◆ Aim of the task
Please give an exact printout of the records, without any pictures.
[Opening Supplied records section]
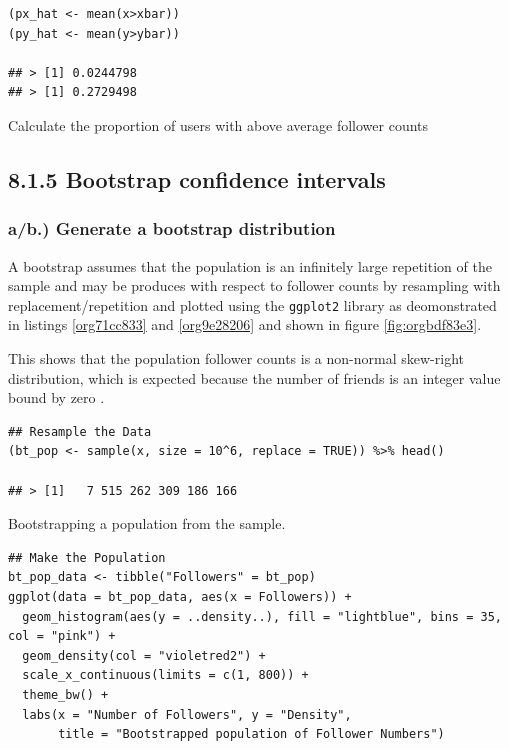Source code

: \documentclass[11pt]{article}
\begin{document}
\begin{listing}[htbp]
\begin{verbatim}
(px_hat <- mean(x>xbar))
(py_hat <- mean(y>ybar))

## > [1] 0.0244798
## > [1] 0.2729498
\end{verbatim}
\caption{\label{orgd8ce8ad}Calculate the proportion of users with above average follower counts}
\end{listing}


\subsection{8.1.5 Bootstrap confidence intervals}
\label{sec:org6ab7cef}
\subsubsection{a/b.) Generate a bootstrap distribution}
\label{sec:orgd257802}

A bootstrap assumes that the population is an infinitely large repetition of the
sample and may be produces with respect to follower counts by resampling with
replacement/repetition and plotted using the \texttt{ggplot2} library as deomonstrated
in listings \ref{org71cc833} and \ref{org9e28206} and shown in figure \ref{fig:orgbdf83e3}.

This shows that the population follower counts is a non-normal skew-right
distribution, which is expected because the number of friends is an integer value bound by zero \cite{nist2013}.

\begin{listing}[htbp]
\begin{verbatim}
## Resample the Data
(bt_pop <- sample(x, size = 10^6, replace = TRUE)) %>% head()

## > [1]   7 515 262 309 186 166
\end{verbatim}
\caption{\label{org71cc833}Bootstrapping a population from the sample.}
\end{listing}

\begin{listing}[htbp]
\begin{verbatim}
## Make the Population
bt_pop_data <- tibble("Followers" = bt_pop)
ggplot(data = bt_pop_data, aes(x = Followers)) +
  geom_histogram(aes(y = ..density..), fill = "lightblue", bins = 35, col = "pink") +
  geom_density(col = "violetred2") +
  scale_x_continuous(limits = c(1, 800)) +
  theme_bw() +
  labs(x = "Number of Followers", y = "Density",
       title = "Bootstrapped population of Follower Numbers")

\end{verbatim}
\label{org9e28206}
\end{listing}
\end{document}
[Closing Supplied records section]
◆ Result of this task
Source code

: \documentclass[11pt]{article}
\begin{document}
\begin{listing}[htbp]
\begin{verbatim}
(px_hat <- mean(x>xbar))
(py_hat <- mean(y>ybar))

## > [1] 0.0244798
## > [1] 0.2729498
\end{verbatim}
\caption{\label{orgd8ce8ad}Calculate the proportion of users with above average follower counts}
\end{listing}


\subsection{8.1.5 Bootstrap confidence intervals}
\label{sec:org6ab7cef}
\subsubsection{a/b.) Generate a bootstrap distribution}
\label{sec:orgd257802}

A bootstrap assumes that the population is an infinitely large repetition of the
sample and may be produces with respect to follower counts by resampling with
replacement/repetition and plotted using the \texttt{ggplot2} library as deomonstrated
in listings \ref{org71cc833} and \ref{org9e28206} and shown in figure \ref{fig:orgbdf83e3}.

This shows that the population follower counts is a non-normal skew-right
distribution, which is expected because the number of friends is an integer value bound by zero \cite{nist2013}.

\begin{listing}[htbp]
\begin{verbatim}
## Resample the Data
(bt_pop <- sample(x, size = 10^6, replace = TRUE)) %>% head()

## > [1]   7 515 262 309 186 166
\end{verbatim}
\caption{\label{org71cc833}Bootstrapping a population from the sample.}
\end{listing}

\begin{listing}[htbp]
\begin{verbatim}
## Make the Population
bt_pop_data <- tibble("Followers" = bt_pop)
ggplot(data = bt_pop_data, aes(x = Followers)) +
  geom_histogram(aes(y = ..density..), fill = "lightblue", bins = 35, col = "pink") +
  geom_density(col = "violetred2") +
  scale_x_continuous(limits = c(1, 800)) +
  theme_bw() +
  labs(x = "Number of Followers", y = "Density",
       title = "Bootstrapped population of Follower Numbers")

\end{verbatim}
\label{org9e28206}
\end{listing}
\end{document}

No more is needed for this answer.